New Delhi, Feb. 14: Vice-President Hamid Ansari today cautioned against any attempt at "homogenisation" of India's pluralist society and undermining of individual liberties while asking the State to adhere to the rule of law instead of the "rule of politics".
He also argued against any understanding of internal security in terms of just law and order and the tendency to handle it with greater militarisation rather than addressing the vital concerns of livelihood, rights and culture.
Ansari was delivering the fifth K. Subrahmanyam memorial lecture, organised by the Global India Foundation, on "Domestic dimensions of security".
Subrahmanyam, considered the pioneer of strategic policy-making in India, had been an influential voice in the country's security affairs. Today his son, current foreign secretary S. Jaishankar, was present on the dais when the Vice-President censured the State's approach to security, including the tendency among ruling party members to undermine the constitutional guarantees of religious equality.
"The existential reality of modern India is a plural society of immense diversity devoted to the realisation of objectives and ideals enshrined in the Preamble of the Constitution," Ansari said. "It is premised on the individual as the basic unit of citizenship on terms of equality with every other citizen. It, therefore, aspires towards a form of citizenship that is marked neither by a universalism generated by complete homogenisation, nor by particularism of self-identical and closed communities."
He added: "The operative principle for this is 'national-civic' rather than 'national-ethnic', though a segment of opinion today would want to modulate or amend it and espouse instead an Indian version of 'cultural nationalism' premised on 'religious majoritarianism'. This would be in contrast to the hitherto accepted philosophy of liberal nationalism."
This was an explicit reference to the agenda of the RSS, the ideological mentor of the ruling BJP.
Ansari quoted a political scientist to explain the challenges posed by this approach. "In the semantics of fundamental politics the term national integration means, and ought to mean, cohesion and not fusion, unity and not uniformity, reconciliation and not merger, accommodation and not annihilation, synthesis and not dissolution, solidarity and not regimentation of the several discrete segments of the people constituting the larger political community...."
It was clear that the Vice-President was concerned about the growing divisions in the society and the government's role. "It needs to be said that many, if not all, of these instances of social strife also portray a failure of the State agencies to undertake timely preventive or corrective action," he said.
"Making an assessment for 2016, the South Asia Terrorism Portal has observed that while the immediate challenge of terrorism and insurgency has receded across the country and across the ideological spectrum, the conflict potential in India remains high and is often exacerbated by State policy and partisan politics."

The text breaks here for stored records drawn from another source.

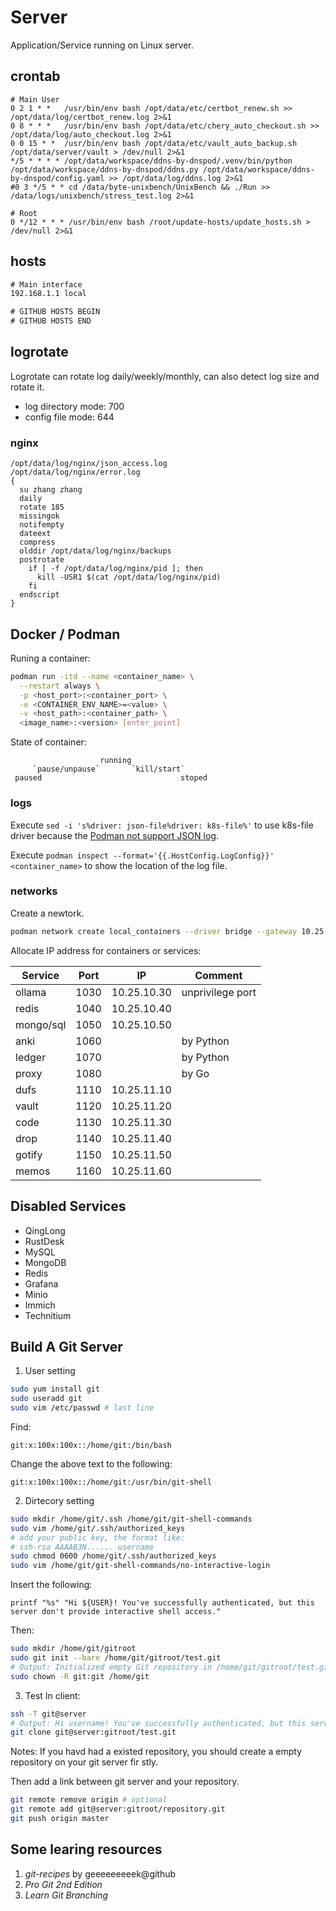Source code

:# Server

Application/Service running on Linux server.

## crontab

```
# Main User
0 2 1 * *   /usr/bin/env bash /opt/data/etc/certbot_renew.sh >> /opt/data/log/certbot_renew.log 2>&1
0 8 * * *   /usr/bin/env bash /opt/data/etc/chery_auto_checkout.sh >> /opt/data/log/auto_checkout.log 2>&1
0 0 15 * *  /usr/bin/env bash /opt/data/etc/vault_auto_backup.sh /opt/data/server/vault > /dev/null 2>&1
*/5 * * * * /opt/data/workspace/ddns-by-dnspod/.venv/bin/python /opt/data/workspace/ddns-by-dnspod/ddns.py /opt/data/workspace/ddns-by-dnspod/config.yaml >> /opt/data/log/ddns.log 2>&1
#0 3 */5 * * cd /data/byte-unixbench/UnixBench && ./Run >> /data/logs/unixbench/stress_test.log 2>&1

# Root
0 */12 * * * /usr/bin/env bash /root/update-hosts/update_hosts.sh > /dev/null 2>&1
```

## hosts

```txt
# Main interface
192.168.1.1 local

# GITHUB HOSTS BEGIN
# GITHUB HOSTS END
```

## logrotate

Logrotate can rotate log daily/weekly/monthly, can also detect log size and rotate it.

- log directory mode: 700
- config file mode:   644

### nginx

```
/opt/data/log/nginx/json_access.log
/opt/data/log/nginx/error.log
{
  su zhang zhang
  daily
  rotate 185
  missingok
  notifempty
  dateext
  compress
  olddir /opt/data/log/nginx/backups
  postrotate
    if [ -f /opt/data/log/nginx/pid ]; then
      kill -USR1 $(cat /opt/data/log/nginx/pid)
    fi
  endscript
}
```

## Docker / Podman

Runing a container:

```bash
podman run -itd --name <container_name> \
  --restart always \
  -p <host_port>:<container_port> \
  -e <CONTAINER_ENV_NAME>=<value> \
  -v <host_path>:<container_path> \
  <image_name>:<version> [enter_point]
```

State of container:

```
                    running
     `pause/unpause`       `kill/start`
 paused                               stoped
```

### logs

Execute `sed -i 's%driver: json-file%driver: k8s-file%'` to use k8s-file driver because
the [Podman not support JSON log](https://github.com/containers/podman/issues/16317).

Execute `podman inspect --format='{{.HostConfig.LogConfig}}' <container_name>`
to show the location of the log file.

### networks

Create a newtork.

```bash
podman network create local_containers --driver bridge --gateway 10.25.0.1 --subnet 10.25.0.0/20
```

Allocate IP address for containers or services:

| Service | Port| IP| Comment |
| --------------- | --------------- | --------------- |--------------- |
|ollama|1030|10.25.10.30| unprivilege port |
|redis|1040|10.25.10.40| |
|mongo/sql|1050|10.25.10.50| |
|anki|1060| | by Python |
|ledger|1070| | by Python |
|proxy|1080| | by Go |
|dufs|1110|10.25.11.10| |
|vault|1120|10.25.11.20| |
|code|1130|10.25.11.30| |
|drop|1140|10.25.11.40| |
|gotify|1150|10.25.11.50| |
|memos|1160|10.25.11.60| |

## Disabled Services

- QingLong
- RustDesk
- MySQL
- MongoDB
- Redis
- Grafana
- Minio
- Immich
- Technitium

## Build A Git Server

1. User setting

```bash
sudo yum install git
sudo useradd git
sudo vim /etc/passwd # last line
```

Find:

```
git:x:100x:100x::/home/git:/bin/bash
```

Change the above text to the following:

```
git:x:100x:100x::/home/git:/usr/bin/git-shell
```

2. Dirtecory setting

```bash
sudo mkdir /home/git/.ssh /home/git/git-shell-commands
sudo vim /home/git/.ssh/authorized_keys
# add your public key, the format like:
# ssh-rsa AAAAB3N...... username
sudo chmod 0600 /home/git/.ssh/authorized_keys
sudo vim /home/git/git-shell-commands/no-interactive-login
```

Insert the following:

```
printf "%s" "Hi ${USER}! You've successfully authenticated, but this server don't provide interactive shell access."
```

Then:

```bash
sudo mkdir /home/git/gitroot
sudo git init --bare /home/git/gitroot/test.git
# Output: Initialized empty Git repository in /home/git/gitroot/test.git/
sudo chown -R git:git /home/git
```

3. Test
In client:

```bash
ssh -T git@server
# Output: Hi username! You've successfully authenticated, but this server don't provide interactive shell access.
git clone git@server:gitroot/test.git
```

Notes:
If you havd had a existed repository, you should create a empty repository on your git server fir
stly.

Then add a link between git server and your repository.

```bash
git remote remove origin # optional
git remote add git@server:gitroot/repository.git
git push origin master
```

## Some learing resources

1. *git-recipes* by geeeeeeeeek@github
2. *Pro Git 2nd Edition*
3. *Learn Git Branching*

Differing with the State's approach towards internal security threats from Maoists and the violence in Jammu and Kashmir and the Northeast, Ansari said: "In the disturbed and insurgency-infested areas, people feel insecure both from the insurgents and the State. The State's response has been to seek more security forces and greater militarisation of the environment. The public feels that the State is absent in areas of their interest and that its interest is detached from them."
Ansari advised the State to focus on society and individual liberty while dealing with internal security. "The key is to keep the focus on both the people and society, and on the rule of law that, regrettably, has been undermined by the rule of politics," he said.
"Some years back a constitutional authority had depicted the rule of law as being under siege on account of 'cancerous developments eating into the fabric' of the three organs of the State - the legislature, the executive and the judiciary."
Ansari was referring to an essay by G.E. Vahanvati, the former top law officer of the country.